Lioubov Ivanovna le regarda sans jubiler. Cela l’amusait simplement un peu. Pendant trente ans, elle avait porté cette valise sans poignée, écouté ses grands discours, l’avait nourri, lavé pour lui, et il n’avait suffi que d’un coup d’interrupteur de la réalité pour que toute son importance éclate comme une bulle de savon.
«Demain à six heures du soir, je viens changer les serrures, Valera», dit-elle calmement en regardant ses yeux déconcertés. «Je t’ai laissé des cartons sur le balcon. Dépêche-toi.»
Bien sûr, Zinaïda Stepanovna n’a jamais vraiment vendu l’appartement. Édouard a reçu une généreuse commission pour la mise en scène, et les faux acheteurs—ses amis—sont partis très satisfaits.
Une semaine plus tard, après que l’odeur d’absinthe et les ambitions de Valery se soient dissipées de l’appartement, Lioubov Ivanovna engagea une équipe de travaux. Elle décida de faire une vraie rénovation. Une vraie—lumineuse, avec de nouveaux sols et une plomberie moderne. Sans plinthes tordues ni robinets qui fuient.
Valery l’a appelée plusieurs fois depuis des numéros inconnus. Il se plaignait qu’Evelina l’avait bloqué, qu’il avait été forcé d’emménager dans une chambre d’un appartement partagé avec un parent éloigné, et que «les énergies de la lune étaient en rétrograde», ce qui expliquait pourquoi il était tombé. Il proposa de tout recommencer et promit qu’il sortirait lui-même les poubelles.
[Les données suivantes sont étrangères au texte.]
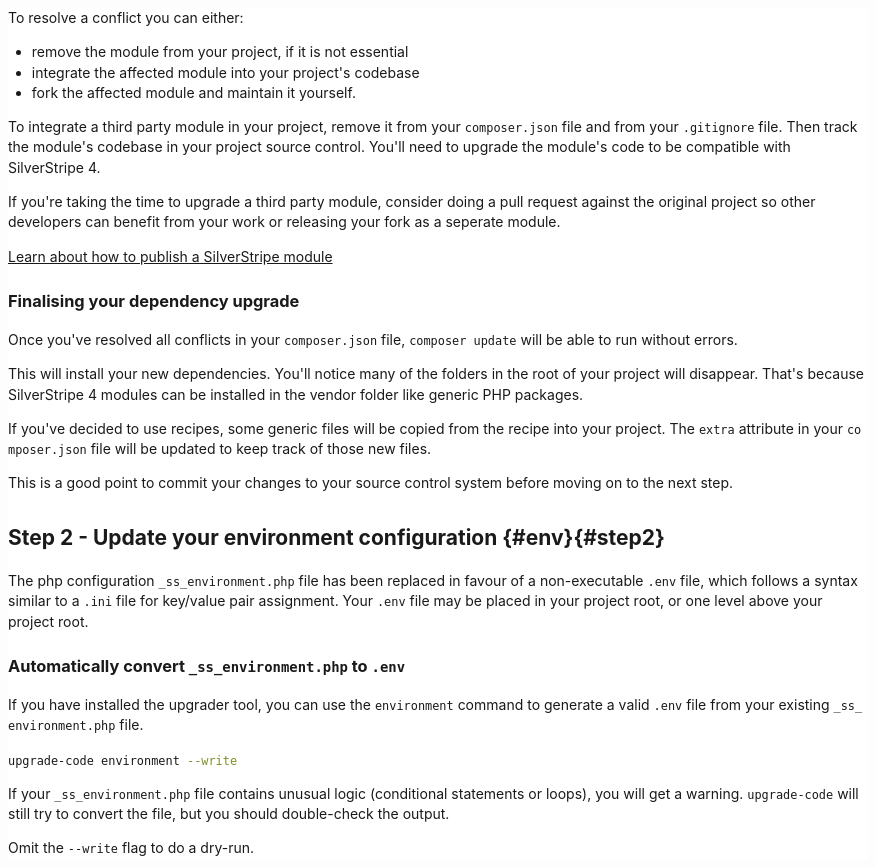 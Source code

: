 To resolve a conflict you can either:
* remove the module from your project, if it is not essential
* integrate the affected module into your project's codebase
* fork the affected module and maintain it yourself.

To integrate a third party module in your project, remove it from your `composer.json` file and from your `.gitignore` file. Then track the module's codebase in your project source control. You'll need to upgrade the module's code to be compatible with SilverStripe 4. 

<div class="info" markdown="1">
If you're taking the time to upgrade a third party module, consider doing a pull request against the original project so other developers can benefit from your work or releasing your fork as a seperate module.

[Learn about how to publish a SilverStripe module](/developer_guides/extending/how_tos/publish_a_module)
</div>

### Finalising your dependency upgrade

Once you've resolved all conflicts in your `composer.json` file, `composer update` will be able to run without errors.

This will install your new dependencies. You'll notice many of the folders in the root of your project will disappear. That's because SilverStripe 4 modules can be installed in the vendor folder like generic PHP packages.

If you've decided to use recipes, some generic files will be copied from the recipe into your project. The `extra` attribute in your `composer.json` file will be updated to keep track of those new files.

This is a good point to commit your changes to your source control system before moving on to the next step.  

## Step 2 - Update your environment configuration {#env}{#step2}

The php configuration `_ss_environment.php` file has been replaced in favour of a non-executable
`.env` file, which follows a syntax similar to a `.ini` file for key/value pair assignment. Your `.env` file may be placed in your project root, or one level above your project root.

### Automatically convert `_ss_environment.php` to `.env`

If you have installed the upgrader tool, you can use the `environment` command to generate a valid `.env` file from your existing `_ss_environment.php` file.

```bash
upgrade-code environment --write
```

If your `_ss_environment.php` file contains unusual logic (conditional statements or loops), you will get a warning. `upgrade-code` will still try to convert the file, but you should double-check the output.

Omit the `--write` flag to do a dry-run.
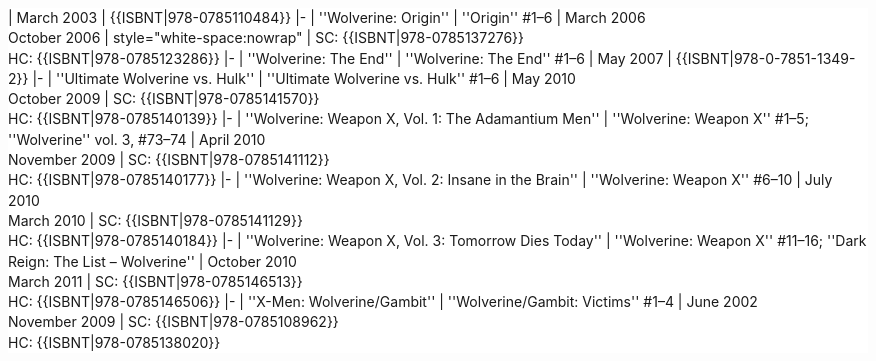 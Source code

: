 | March 2003
| {{ISBNT|978-0785110484}}
|-
| ''Wolverine: Origin''
| ''Origin'' #1–6
| March 2006<br>October 2006
| style="white-space:nowrap" | SC: {{ISBNT|978-0785137276}}<br>HC: {{ISBNT|978-0785123286}}
|-
| ''Wolverine: The End''
| ''Wolverine: The End'' #1–6
| May 2007
| {{ISBNT|978-0-7851-1349-2}}
|-
| ''Ultimate Wolverine vs. Hulk''
| ''Ultimate Wolverine vs. Hulk'' #1–6
| May 2010<br>October 2009
| SC: {{ISBNT|978-0785141570}}<br>HC: {{ISBNT|978-0785140139}}
|-
| ''Wolverine: Weapon X, Vol. 1: The Adamantium Men''
| ''Wolverine: Weapon X'' #1–5; ''Wolverine'' vol. 3, #73–74
| April 2010<br>November 2009
| SC: {{ISBNT|978-0785141112}}<br>HC: {{ISBNT|978-0785140177}}
|-
| ''Wolverine: Weapon X, Vol. 2: Insane in the Brain''
| ''Wolverine: Weapon X'' #6–10
| July 2010<br>March 2010
| SC: {{ISBNT|978-0785141129}}<br>HC: {{ISBNT|978-0785140184}}
|-
| ''Wolverine: Weapon X, Vol. 3: Tomorrow Dies Today''
| ''Wolverine: Weapon X'' #11–16; ''Dark Reign: The List – Wolverine''
| October 2010<br>March 2011
| SC: {{ISBNT|978-0785146513}}<br>HC: {{ISBNT|978-0785146506}}
|-
| ''X-Men: Wolverine/Gambit''
| ''Wolverine/Gambit: Victims'' #1–4
| June 2002<br>November 2009
| SC: {{ISBNT|978-0785108962}}<br>HC: {{ISBNT|978-0785138020}} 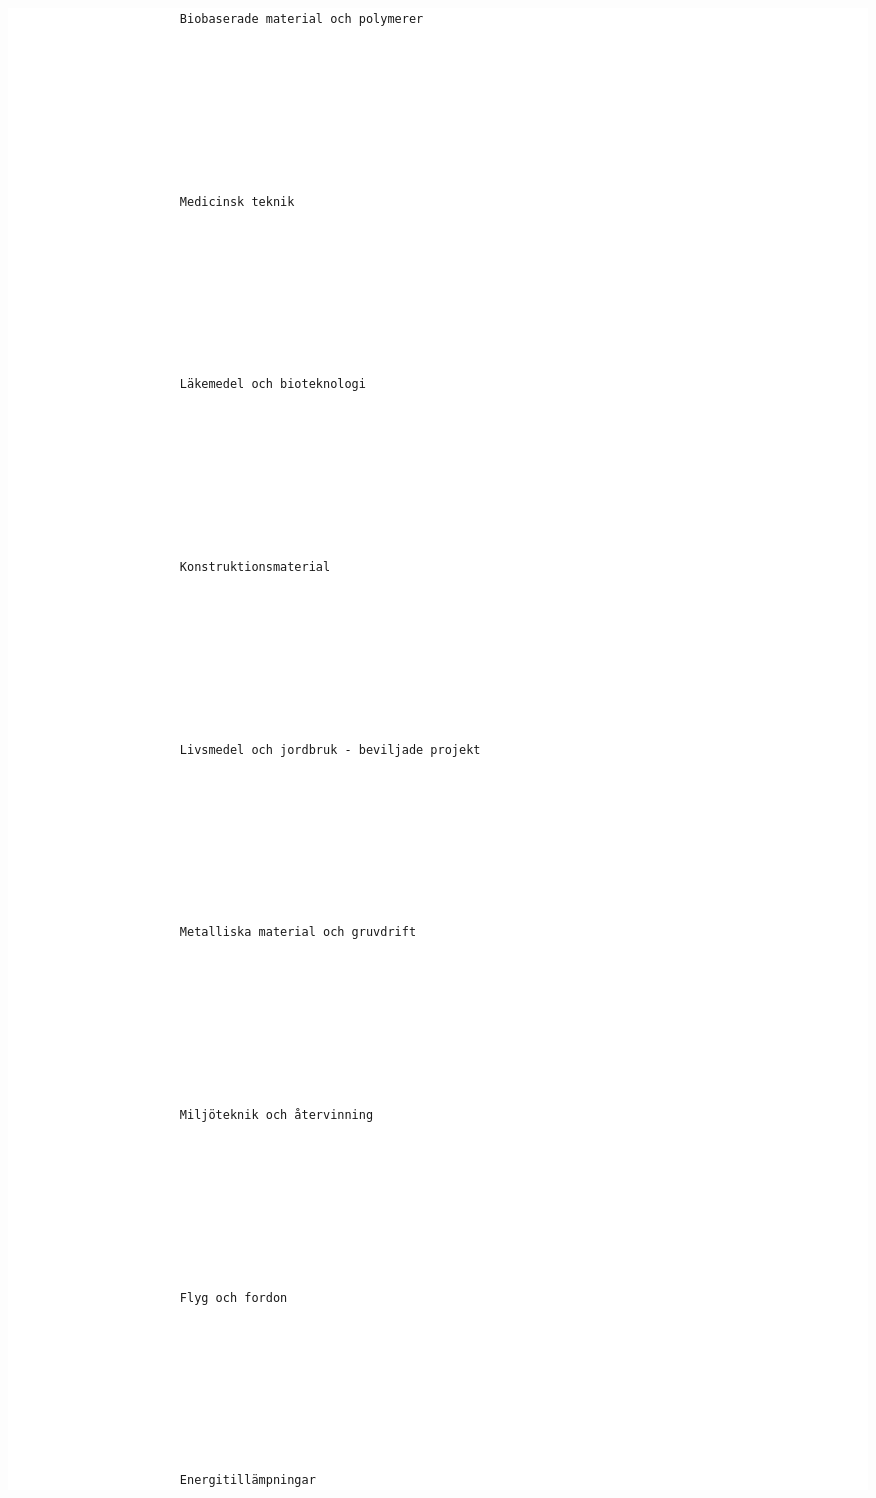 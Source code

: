 
                    
                    
                        

                            Biobaserade material och polymerer

                        
                        

                    
                    
                        

                            Medicinsk teknik

                        
                        

                    
                    
                        

                            Läkemedel och bioteknologi

                        
                        

                    
                    
                        

                            Konstruktionsmaterial

                        
                        

                    
                    
                        

                            Livsmedel och jordbruk - beviljade projekt 

                        
                        

                    
                    
                        

                            Metalliska material och gruvdrift

                        
                        

                    
                    
                        

                            Miljöteknik och återvinning

                        
                        

                    
                    
                        

                            Flyg och fordon

                        
                        

                    
                    
                        

                            Energitillämpningar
Lioubov Ivanovna se tenait au milieu de l’appartement vide, feuilletant un catalogue de carrelage. Le crépuscule tombait dehors. Le téléphone vibra—un numéro inconnu. Elle rejeta l’appel et réalisa soudain que, pour la première fois en trente ans, il n’y avait plus personne à attendre pour le dîner. Personne ne lui demanderait quand le repas serait prêt. Personne ne prendrait possession du canapé.